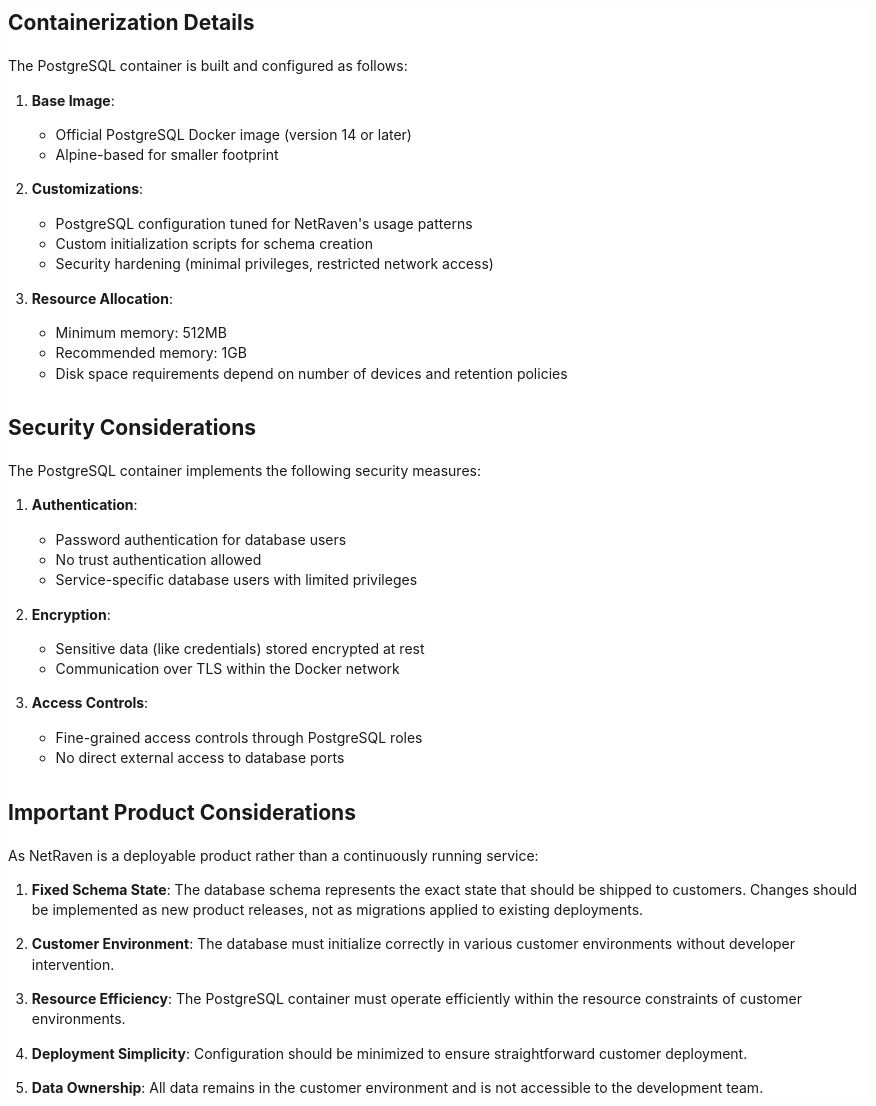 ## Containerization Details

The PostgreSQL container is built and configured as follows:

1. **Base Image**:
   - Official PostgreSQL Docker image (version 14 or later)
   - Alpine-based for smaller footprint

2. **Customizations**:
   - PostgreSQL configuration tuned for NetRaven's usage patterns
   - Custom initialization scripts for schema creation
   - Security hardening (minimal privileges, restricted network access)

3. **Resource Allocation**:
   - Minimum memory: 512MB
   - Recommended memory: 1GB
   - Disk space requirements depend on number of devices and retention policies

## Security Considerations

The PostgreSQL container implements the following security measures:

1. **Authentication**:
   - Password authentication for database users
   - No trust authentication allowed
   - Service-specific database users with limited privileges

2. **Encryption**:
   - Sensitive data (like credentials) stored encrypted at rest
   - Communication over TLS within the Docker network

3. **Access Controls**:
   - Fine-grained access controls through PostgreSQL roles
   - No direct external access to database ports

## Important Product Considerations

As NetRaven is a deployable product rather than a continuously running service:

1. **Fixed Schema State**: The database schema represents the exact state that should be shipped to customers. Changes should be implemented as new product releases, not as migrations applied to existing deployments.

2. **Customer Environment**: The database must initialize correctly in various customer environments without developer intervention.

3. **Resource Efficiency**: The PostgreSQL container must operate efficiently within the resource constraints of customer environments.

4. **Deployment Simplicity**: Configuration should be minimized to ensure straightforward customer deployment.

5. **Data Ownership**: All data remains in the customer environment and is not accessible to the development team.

---

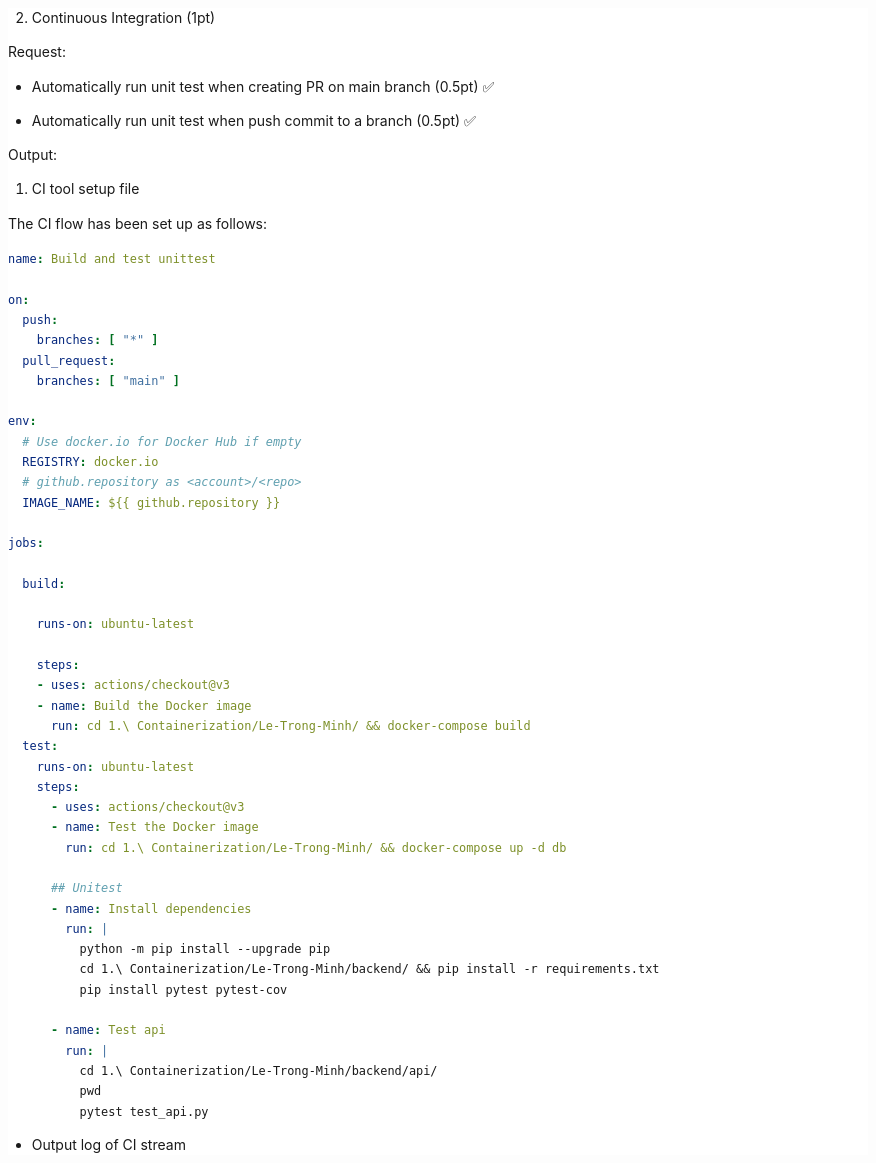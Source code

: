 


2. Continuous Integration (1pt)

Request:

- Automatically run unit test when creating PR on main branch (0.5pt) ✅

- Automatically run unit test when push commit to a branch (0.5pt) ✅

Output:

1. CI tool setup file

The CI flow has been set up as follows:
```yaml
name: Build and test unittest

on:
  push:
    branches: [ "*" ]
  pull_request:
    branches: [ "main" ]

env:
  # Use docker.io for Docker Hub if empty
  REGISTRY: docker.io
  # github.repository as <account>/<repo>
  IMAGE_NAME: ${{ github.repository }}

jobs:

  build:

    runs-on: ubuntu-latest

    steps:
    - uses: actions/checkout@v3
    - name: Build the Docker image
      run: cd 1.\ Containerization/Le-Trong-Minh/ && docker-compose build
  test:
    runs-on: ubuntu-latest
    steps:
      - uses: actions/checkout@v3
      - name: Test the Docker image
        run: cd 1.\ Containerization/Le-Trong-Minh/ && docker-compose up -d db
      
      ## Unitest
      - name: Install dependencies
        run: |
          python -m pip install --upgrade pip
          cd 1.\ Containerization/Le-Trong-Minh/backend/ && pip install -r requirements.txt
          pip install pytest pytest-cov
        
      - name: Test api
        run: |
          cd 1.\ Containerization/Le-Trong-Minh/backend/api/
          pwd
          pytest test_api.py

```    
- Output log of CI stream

--

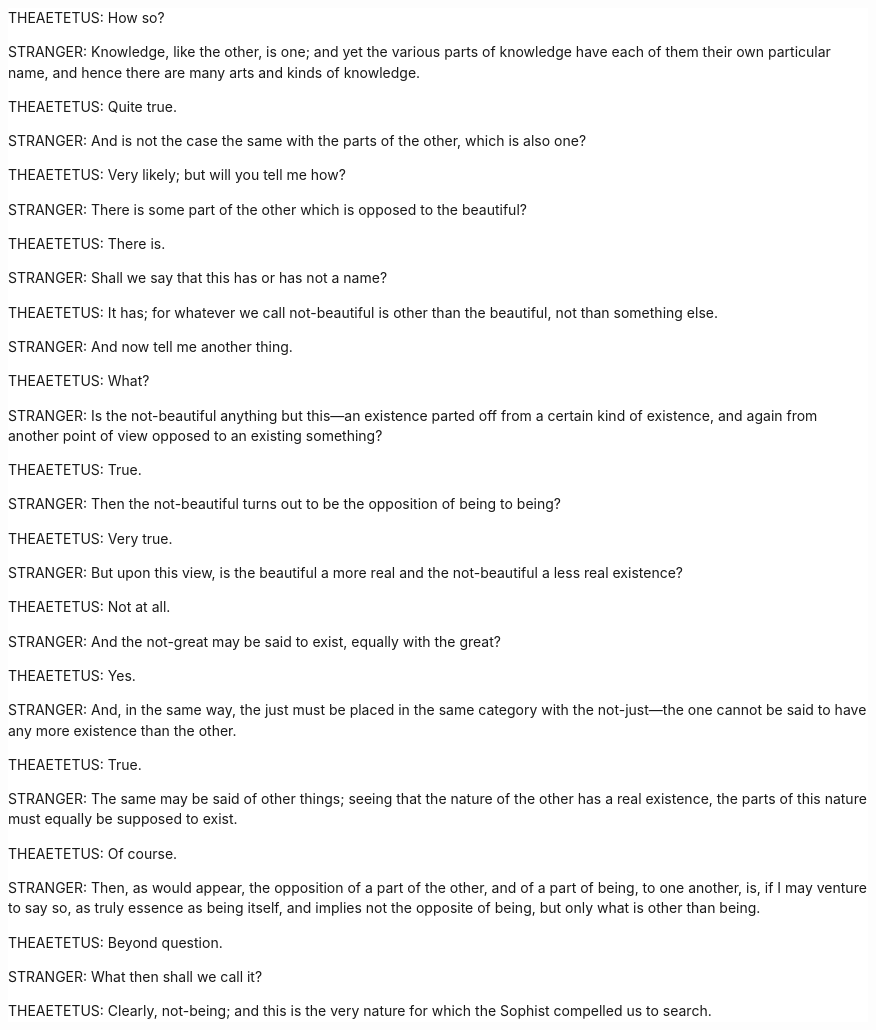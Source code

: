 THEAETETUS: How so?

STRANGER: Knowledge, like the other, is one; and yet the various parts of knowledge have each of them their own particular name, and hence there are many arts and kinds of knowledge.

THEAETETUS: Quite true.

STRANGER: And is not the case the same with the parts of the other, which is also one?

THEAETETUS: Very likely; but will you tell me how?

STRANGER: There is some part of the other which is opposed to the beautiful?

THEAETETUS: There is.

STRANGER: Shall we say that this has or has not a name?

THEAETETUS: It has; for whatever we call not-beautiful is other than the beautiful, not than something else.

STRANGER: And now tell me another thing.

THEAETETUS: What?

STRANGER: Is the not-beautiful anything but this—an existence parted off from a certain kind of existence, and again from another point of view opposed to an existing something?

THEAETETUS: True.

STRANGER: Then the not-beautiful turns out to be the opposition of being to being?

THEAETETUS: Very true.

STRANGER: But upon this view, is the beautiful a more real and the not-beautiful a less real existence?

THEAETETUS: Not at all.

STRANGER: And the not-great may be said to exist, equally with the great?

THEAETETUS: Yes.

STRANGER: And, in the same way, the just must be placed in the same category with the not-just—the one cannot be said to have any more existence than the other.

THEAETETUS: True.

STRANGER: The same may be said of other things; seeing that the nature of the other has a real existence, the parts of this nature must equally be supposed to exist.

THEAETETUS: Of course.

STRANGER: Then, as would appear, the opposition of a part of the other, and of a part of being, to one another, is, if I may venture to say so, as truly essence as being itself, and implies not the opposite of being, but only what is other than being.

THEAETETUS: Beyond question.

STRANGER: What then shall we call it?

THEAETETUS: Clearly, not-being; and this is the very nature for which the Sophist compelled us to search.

_Task prompt_
Using the data above, print only the lines starting at the one with "## Containerization Details" and ending at the one with "- No trust authentication allowed", exactly as they stand, minus the pictures.

_Completed task_
 ## Containerization Details

The PostgreSQL container is built and configured as follows:

1. **Base Image**:
   - Official PostgreSQL Docker image (version 14 or later)
   - Alpine-based for smaller footprint

2. **Customizations**:
   - PostgreSQL configuration tuned for NetRaven's usage patterns
   - Custom initialization scripts for schema creation
   - Security hardening (minimal privileges, restricted network access)

3. **Resource Allocation**:
   - Minimum memory: 512MB
   - Recommended memory: 1GB
   - Disk space requirements depend on number of devices and retention policies

## Security Considerations

The PostgreSQL container implements the following security measures:

1. **Authentication**:
   - Password authentication for database users
   - No trust authentication allowed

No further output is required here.